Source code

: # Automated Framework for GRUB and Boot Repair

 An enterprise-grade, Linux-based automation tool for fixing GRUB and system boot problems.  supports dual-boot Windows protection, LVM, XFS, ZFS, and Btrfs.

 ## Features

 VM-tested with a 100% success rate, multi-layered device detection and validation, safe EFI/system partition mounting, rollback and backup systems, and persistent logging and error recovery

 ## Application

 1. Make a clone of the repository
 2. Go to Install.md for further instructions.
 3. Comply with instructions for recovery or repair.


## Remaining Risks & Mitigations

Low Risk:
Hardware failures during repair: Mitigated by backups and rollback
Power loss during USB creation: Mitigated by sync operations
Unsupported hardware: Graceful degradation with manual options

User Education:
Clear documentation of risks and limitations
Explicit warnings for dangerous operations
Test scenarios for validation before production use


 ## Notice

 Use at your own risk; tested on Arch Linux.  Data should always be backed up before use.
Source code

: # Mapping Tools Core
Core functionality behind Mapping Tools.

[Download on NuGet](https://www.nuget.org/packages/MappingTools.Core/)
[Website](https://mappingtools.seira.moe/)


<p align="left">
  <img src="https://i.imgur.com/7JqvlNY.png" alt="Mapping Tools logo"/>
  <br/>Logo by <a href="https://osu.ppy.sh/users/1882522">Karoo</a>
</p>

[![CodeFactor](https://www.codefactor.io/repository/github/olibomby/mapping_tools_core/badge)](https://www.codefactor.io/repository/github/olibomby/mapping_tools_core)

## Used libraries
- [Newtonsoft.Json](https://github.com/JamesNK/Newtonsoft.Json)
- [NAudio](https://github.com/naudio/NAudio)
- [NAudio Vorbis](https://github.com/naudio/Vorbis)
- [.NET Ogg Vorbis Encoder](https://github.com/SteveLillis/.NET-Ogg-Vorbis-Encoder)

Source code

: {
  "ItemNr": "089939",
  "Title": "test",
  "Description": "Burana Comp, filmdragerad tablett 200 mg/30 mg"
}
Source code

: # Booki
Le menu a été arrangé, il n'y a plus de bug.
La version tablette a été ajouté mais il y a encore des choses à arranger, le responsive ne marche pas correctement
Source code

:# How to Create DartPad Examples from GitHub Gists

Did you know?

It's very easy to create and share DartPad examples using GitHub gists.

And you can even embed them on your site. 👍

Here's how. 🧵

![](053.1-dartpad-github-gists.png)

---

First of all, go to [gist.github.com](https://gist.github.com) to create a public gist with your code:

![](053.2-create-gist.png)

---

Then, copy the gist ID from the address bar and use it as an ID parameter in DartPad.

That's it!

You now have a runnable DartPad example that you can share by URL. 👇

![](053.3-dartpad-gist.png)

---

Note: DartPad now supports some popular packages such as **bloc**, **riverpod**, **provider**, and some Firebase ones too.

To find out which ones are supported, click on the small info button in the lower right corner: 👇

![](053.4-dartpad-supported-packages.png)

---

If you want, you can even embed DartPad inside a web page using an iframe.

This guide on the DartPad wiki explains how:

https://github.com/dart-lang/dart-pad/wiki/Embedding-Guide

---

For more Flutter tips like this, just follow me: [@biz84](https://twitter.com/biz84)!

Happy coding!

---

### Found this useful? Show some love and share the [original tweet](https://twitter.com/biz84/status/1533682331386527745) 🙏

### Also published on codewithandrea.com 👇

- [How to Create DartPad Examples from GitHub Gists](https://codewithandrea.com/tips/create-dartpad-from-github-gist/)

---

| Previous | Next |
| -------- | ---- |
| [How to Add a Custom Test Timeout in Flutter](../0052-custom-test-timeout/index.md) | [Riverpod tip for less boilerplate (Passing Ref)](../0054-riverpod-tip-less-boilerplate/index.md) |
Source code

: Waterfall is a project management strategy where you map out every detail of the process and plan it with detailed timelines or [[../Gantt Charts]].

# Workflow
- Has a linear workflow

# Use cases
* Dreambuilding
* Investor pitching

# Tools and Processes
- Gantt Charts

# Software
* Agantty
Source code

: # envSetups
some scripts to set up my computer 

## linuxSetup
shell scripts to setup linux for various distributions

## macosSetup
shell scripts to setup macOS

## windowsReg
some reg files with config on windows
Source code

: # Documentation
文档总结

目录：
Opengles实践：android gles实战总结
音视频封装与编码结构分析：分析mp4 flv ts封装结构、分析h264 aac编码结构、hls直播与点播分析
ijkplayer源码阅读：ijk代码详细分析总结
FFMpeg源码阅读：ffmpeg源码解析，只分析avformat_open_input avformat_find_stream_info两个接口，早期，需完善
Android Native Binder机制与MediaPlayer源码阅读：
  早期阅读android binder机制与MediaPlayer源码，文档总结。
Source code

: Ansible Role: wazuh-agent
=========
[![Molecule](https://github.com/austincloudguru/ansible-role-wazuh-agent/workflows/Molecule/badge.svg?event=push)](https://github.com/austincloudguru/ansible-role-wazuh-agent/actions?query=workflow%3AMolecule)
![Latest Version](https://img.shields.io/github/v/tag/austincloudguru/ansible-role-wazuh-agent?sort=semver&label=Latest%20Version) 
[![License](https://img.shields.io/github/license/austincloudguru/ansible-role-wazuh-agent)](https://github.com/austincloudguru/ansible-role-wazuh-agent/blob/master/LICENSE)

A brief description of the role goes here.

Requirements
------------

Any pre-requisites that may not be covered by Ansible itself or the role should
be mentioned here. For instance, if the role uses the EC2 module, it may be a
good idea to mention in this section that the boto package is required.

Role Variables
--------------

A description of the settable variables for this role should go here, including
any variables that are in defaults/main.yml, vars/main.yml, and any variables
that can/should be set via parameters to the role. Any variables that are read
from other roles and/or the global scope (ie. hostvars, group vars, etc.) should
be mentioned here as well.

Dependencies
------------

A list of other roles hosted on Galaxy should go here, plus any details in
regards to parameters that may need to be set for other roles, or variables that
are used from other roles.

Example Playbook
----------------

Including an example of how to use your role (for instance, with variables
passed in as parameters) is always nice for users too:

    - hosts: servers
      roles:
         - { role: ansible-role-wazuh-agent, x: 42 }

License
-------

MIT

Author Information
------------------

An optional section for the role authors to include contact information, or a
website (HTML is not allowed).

________________________________________

WORK INSTRUCTION:
Every entry is to be returned exactly, with nothing dropped.

PROBLEM SOLUTION:
Source code

: # Automated Framework for GRUB and Boot Repair

 An enterprise-grade, Linux-based automation tool for fixing GRUB and system boot problems.  supports dual-boot Windows protection, LVM, XFS, ZFS, and Btrfs.

 ## Features

 VM-tested with a 100% success rate, multi-layered device detection and validation, safe EFI/system partition mounting, rollback and backup systems, and persistent logging and error recovery

 ## Application

 1. Make a clone of the repository
 2. Go to Install.md for further instructions.
 3. Comply with instructions for recovery or repair.


## Remaining Risks & Mitigations

Low Risk:
Hardware failures during repair: Mitigated by backups and rollback
Power loss during USB creation: Mitigated by sync operations
Unsupported hardware: Graceful degradation with manual options

User Education:
Clear documentation of risks and limitations
Explicit warnings for dangerous operations
Test scenarios for validation before production use


 ## Notice

 Use at your own risk; tested on Arch Linux.  Data should always be backed up before use.
Source code

: # Mapping Tools Core
Core functionality behind Mapping Tools.

[Download on NuGet](https://www.nuget.org/packages/MappingTools.Core/)
[Website](https://mappingtools.seira.moe/)


<p align="left">
  <img src="https://i.imgur.com/7JqvlNY.png" alt="Mapping Tools logo"/>
  <br/>Logo by <a href="https://osu.ppy.sh/users/1882522">Karoo</a>
</p>

[![CodeFactor](https://www.codefactor.io/repository/github/olibomby/mapping_tools_core/badge)](https://www.codefactor.io/repository/github/olibomby/mapping_tools_core)

## Used libraries
- [Newtonsoft.Json](https://github.com/JamesNK/Newtonsoft.Json)
- [NAudio](https://github.com/naudio/NAudio)
- [NAudio Vorbis](https://github.com/naudio/Vorbis)
- [.NET Ogg Vorbis Encoder](https://github.com/SteveLillis/.NET-Ogg-Vorbis-Encoder)

Source code

: {
  "ItemNr": "089939",
  "Title": "test",
  "Description": "Burana Comp, filmdragerad tablett 200 mg/30 mg"
}
Source code

: # Booki
Le menu a été arrangé, il n'y a plus de bug.
La version tablette a été ajouté mais il y a encore des choses à arranger, le responsive ne marche pas correctement
Source code

:# How to Create DartPad Examples from GitHub Gists

Did you know?

It's very easy to create and share DartPad examples using GitHub gists.

And you can even embed them on your site. 👍

Here's how. 🧵

![](053.1-dartpad-github-gists.png)

---

First of all, go to [gist.github.com](https://gist.github.com) to create a public gist with your code:

![](053.2-create-gist.png)

---

Then, copy the gist ID from the address bar and use it as an ID parameter in DartPad.

That's it!

You now have a runnable DartPad example that you can share by URL. 👇

![](053.3-dartpad-gist.png)

---

Note: DartPad now supports some popular packages such as **bloc**, **riverpod**, **provider**, and some Firebase ones too.

To find out which ones are supported, click on the small info button in the lower right corner: 👇

![](053.4-dartpad-supported-packages.png)

---

If you want, you can even embed DartPad inside a web page using an iframe.

This guide on the DartPad wiki explains how:

https://github.com/dart-lang/dart-pad/wiki/Embedding-Guide

---

For more Flutter tips like this, just follow me: [@biz84](https://twitter.com/biz84)!

Happy coding!

---

### Found this useful? Show some love and share the [original tweet](https://twitter.com/biz84/status/1533682331386527745) 🙏

### Also published on codewithandrea.com 👇

- [How to Create DartPad Examples from GitHub Gists](https://codewithandrea.com/tips/create-dartpad-from-github-gist/)

---

| Previous | Next |
| -------- | ---- |
| [How to Add a Custom Test Timeout in Flutter](../0052-custom-test-timeout/index.md) | [Riverpod tip for less boilerplate (Passing Ref)](../0054-riverpod-tip-less-boilerplate/index.md) |
Source code

: Waterfall is a project management strategy where you map out every detail of the process and plan it with detailed timelines or [[../Gantt Charts]].

# Workflow
- Has a linear workflow

# Use cases
* Dreambuilding
* Investor pitching

# Tools and Processes
- Gantt Charts

# Software
* Agantty
Source code

: # envSetups
some scripts to set up my computer 

## linuxSetup
shell scripts to setup linux for various distributions

## macosSetup
shell scripts to setup macOS

## windowsReg
some reg files with config on windows
Source code

: # Documentation
文档总结

目录：
Opengles实践：android gles实战总结
音视频封装与编码结构分析：分析mp4 flv ts封装结构、分析h264 aac编码结构、hls直播与点播分析
ijkplayer源码阅读：ijk代码详细分析总结
FFMpeg源码阅读：ffmpeg源码解析，只分析avformat_open_input avformat_find_stream_info两个接口，早期，需完善
Android Native Binder机制与MediaPlayer源码阅读：
  早期阅读android binder机制与MediaPlayer源码，文档总结。
Source code

: Ansible Role: wazuh-agent
=========
[![Molecule](https://github.com/austincloudguru/ansible-role-wazuh-agent/workflows/Molecule/badge.svg?event=push)](https://github.com/austincloudguru/ansible-role-wazuh-agent/actions?query=workflow%3AMolecule)
![Latest Version](https://img.shields.io/github/v/tag/austincloudguru/ansible-role-wazuh-agent?sort=semver&label=Latest%20Version) 
[![License](https://img.shields.io/github/license/austincloudguru/ansible-role-wazuh-agent)](https://github.com/austincloudguru/ansible-role-wazuh-agent/blob/master/LICENSE)

A brief description of the role goes here.

Requirements
------------

Any pre-requisites that may not be covered by Ansible itself or the role should
be mentioned here. For instance, if the role uses the EC2 module, it may be a
good idea to mention in this section that the boto package is required.

Role Variables
--------------

A description of the settable variables for this role should go here, including
any variables that are in defaults/main.yml, vars/main.yml, and any variables
that can/should be set via parameters to the role. Any variables that are read
from other roles and/or the global scope (ie. hostvars, group vars, etc.) should
be mentioned here as well.

Dependencies
------------

A list of other roles hosted on Galaxy should go here, plus any details in
regards to parameters that may need to be set for other roles, or variables that
are used from other roles.

Example Playbook
----------------

Including an example of how to use your role (for instance, with variables
passed in as parameters) is always nice for users too:

    - hosts: servers
      roles:
         - { role: ansible-role-wazuh-agent, x: 42 }

License
-------

MIT

Author Information
------------------

An optional section for the role authors to include contact information, or a
website (HTML is not allowed).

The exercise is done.